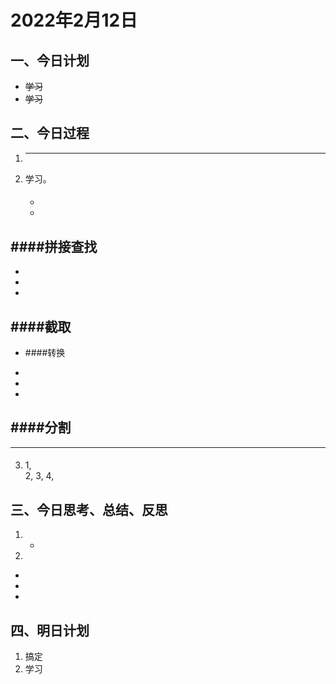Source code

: # 2022年2月12日

## 一、今日计划

- ~~学习~~
- ~~学习~~

## 二、今日过程

1. ---

2. 学习。

   #### 

    -
    -

####拼接查找
-

-
-
-

####截取
-

- ####转换

-

-

-

####分割
-

- ---

3. #### 

   1,  
   2,
   3,
   4,

   #### 

#### 

#### 

## 三、今日思考、总结、反思
 
1. -
2.
-
-
-

## 四、明日计划

1. 搞定
2. 学习
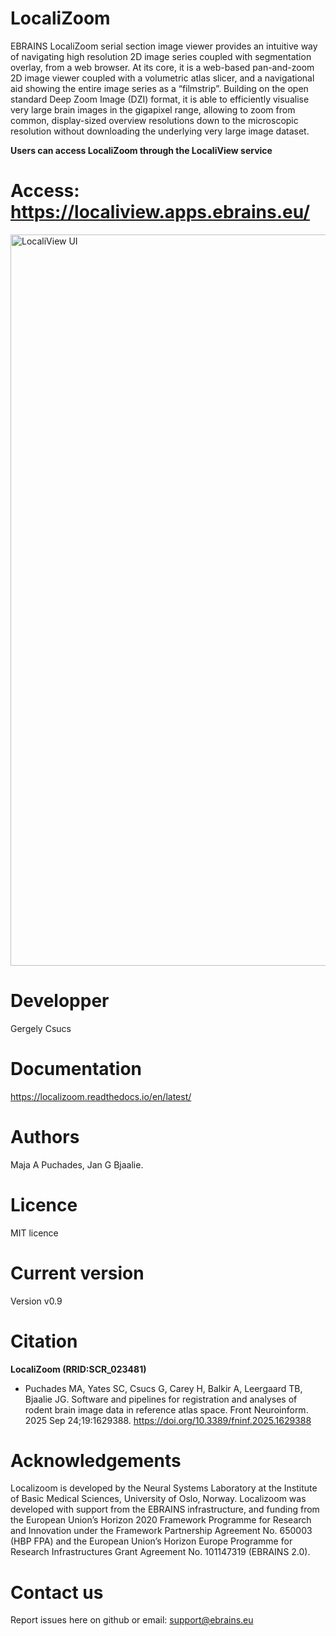 # LocaliZoom
EBRAINS LocaliZoom serial section image viewer provides an intuitive way of navigating high resolution 2D image series coupled with segmentation overlay, from a web browser. At its core, it is a web-based pan-and-zoom 2D image viewer coupled with a volumetric atlas slicer, and a navigational aid showing the entire image series as a “filmstrip”. Building on the open standard Deep Zoom Image (DZI) format, it is able to efficiently visualise very large brain images in the gigapixel range, allowing to zoom from common, display-sized overview resolutions down to the microscopic resolution without downloading the underlying very large image dataset.

**Users can access LocaliZoom through the LocaliView service**

# Access: https://localiview.apps.ebrains.eu/

<img width="2091" height="1170" alt="LocaliView UI" src="https://github.com/user-attachments/assets/ed8b2172-fccf-45be-ae8a-34c7f22e219f" />


# Developper
Gergely Csucs

# Documentation
https://localizoom.readthedocs.io/en/latest/

# Authors
 Maja A Puchades, Jan G Bjaalie. 

# Licence
MIT licence

# Current version
Version v0.9

# Citation
**LocaliZoom (RRID:SCR_023481)**
- Puchades MA, Yates SC, Csucs G, Carey H, Balkir A, Leergaard TB, Bjaalie JG. Software and pipelines for registration and analyses of rodent brain image data in reference atlas space. Front Neuroinform. 2025 Sep 24;19:1629388. https://doi.org/10.3389/fninf.2025.1629388

# Acknowledgements
Localizoom is developed by the Neural Systems Laboratory at the Institute of Basic Medical Sciences, University of Oslo, Norway. Localizoom was developed with support from the EBRAINS infrastructure, and funding from the European Union’s Horizon 2020 Framework Programme for Research and Innovation under the Framework Partnership Agreement No. 650003 (HBP FPA) and the European Union’s Horizon Europe Programme for Research Infrastructures Grant Agreement No. 101147319 (EBRAINS 2.0).


# Contact us
Report issues here on github or email: support@ebrains.eu
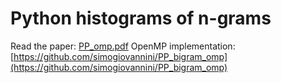 # Python histograms of n-grams
Read the paper: [PP_omp.pdf](https://github.com/simogiovannini/PP_bigram_python_multiprocessing/files/13751488/PP_omp.pdf)
OpenMP implementation: [https://github.com/simogiovannini/PP_bigram_omp](https://github.com/simogiovannini/PP_bigram_omp)
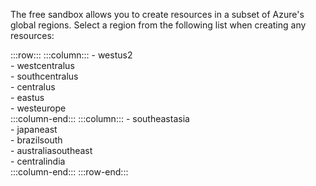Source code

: The free sandbox allows you to create resources in a subset of Azure's global regions. Select a region from the following list when creating any resources:

:::row:::
    :::column:::
        - westus2  
        - westcentralus  
        - southcentralus  
        - centralus  
        - eastus  
        - westeurope  
    :::column-end:::
    :::column:::
        - southeastasia  
        - japaneast  
        - brazilsouth  
        - australiasoutheast  
        - centralindia  
    :::column-end:::
:::row-end:::

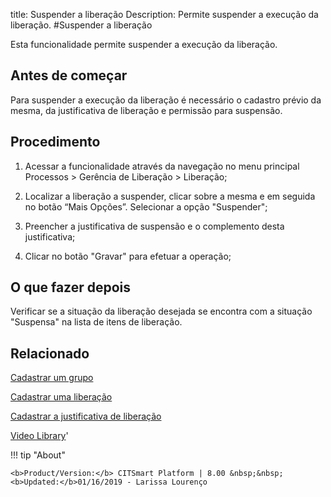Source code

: title:  Suspender a liberação 
Description: Permite suspender a execução da liberação. 
#Suspender a liberação

Esta funcionalidade permite suspender a execução da liberação.

Antes de começar
----------------

Para suspender a execução da liberação é necessário o cadastro
prévio da mesma, da justificativa de liberação e permissão para
suspensão.

Procedimento 
-------------

1.  Acessar a funcionalidade através da navegação no menu principal Processos \>
    Gerência de Liberação \> Liberação;

2.  Localizar a liberação a suspender, clicar sobre a mesma e em
    seguida no botão “Mais Opções”. Selecionar a opção "Suspender";

3.  Preencher a justificativa de suspensão e o complemento desta justificativa;

4.  Clicar no botão "Gravar" para efetuar a operação;

O que fazer depois
------------------

Verificar se a situação da liberação desejada se encontra com a
situação "Suspensa" na lista de itens de liberação.  

Relacionado
-----------

[Cadastrar um grupo](/pt-br/citsmart-platform-8/initial-settings/access-settings/user/register-groups.html)

[Cadastrar uma liberação](/pt-br/citsmart-platform-8/processes/release/use/register-release-request.html)

[Cadastrar a justificativa de liberação](/pt-br/citsmart-platform-8/processes/release/use/release-justification.html)

<i class='fa fa-youtube-play  fa-2x' style='color:#97ce17;vertical-align: middle;'> </i> [Video Library](https://www.youtube.com/playlist?list=PLB5qK2uzf2RPc9F3kW8T8Mw2rtMylBEWC)'

!!! tip "About"

    <b>Product/Version:</b> CITSmart Platform | 8.00 &nbsp;&nbsp;
    <b>Updated:</b>01/16/2019 - Larissa Lourenço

To do >> Copy all lines from the data above that contain the word "html".

Solution to this task >>
[Cadastrar um grupo](/pt-br/citsmart-platform-8/initial-settings/access-settings/user/register-groups.html)
[Cadastrar uma liberação](/pt-br/citsmart-platform-8/processes/release/use/register-release-request.html)
[Cadastrar a justificativa de liberação](/pt-br/citsmart-platform-8/processes/release/use/release-justification.html)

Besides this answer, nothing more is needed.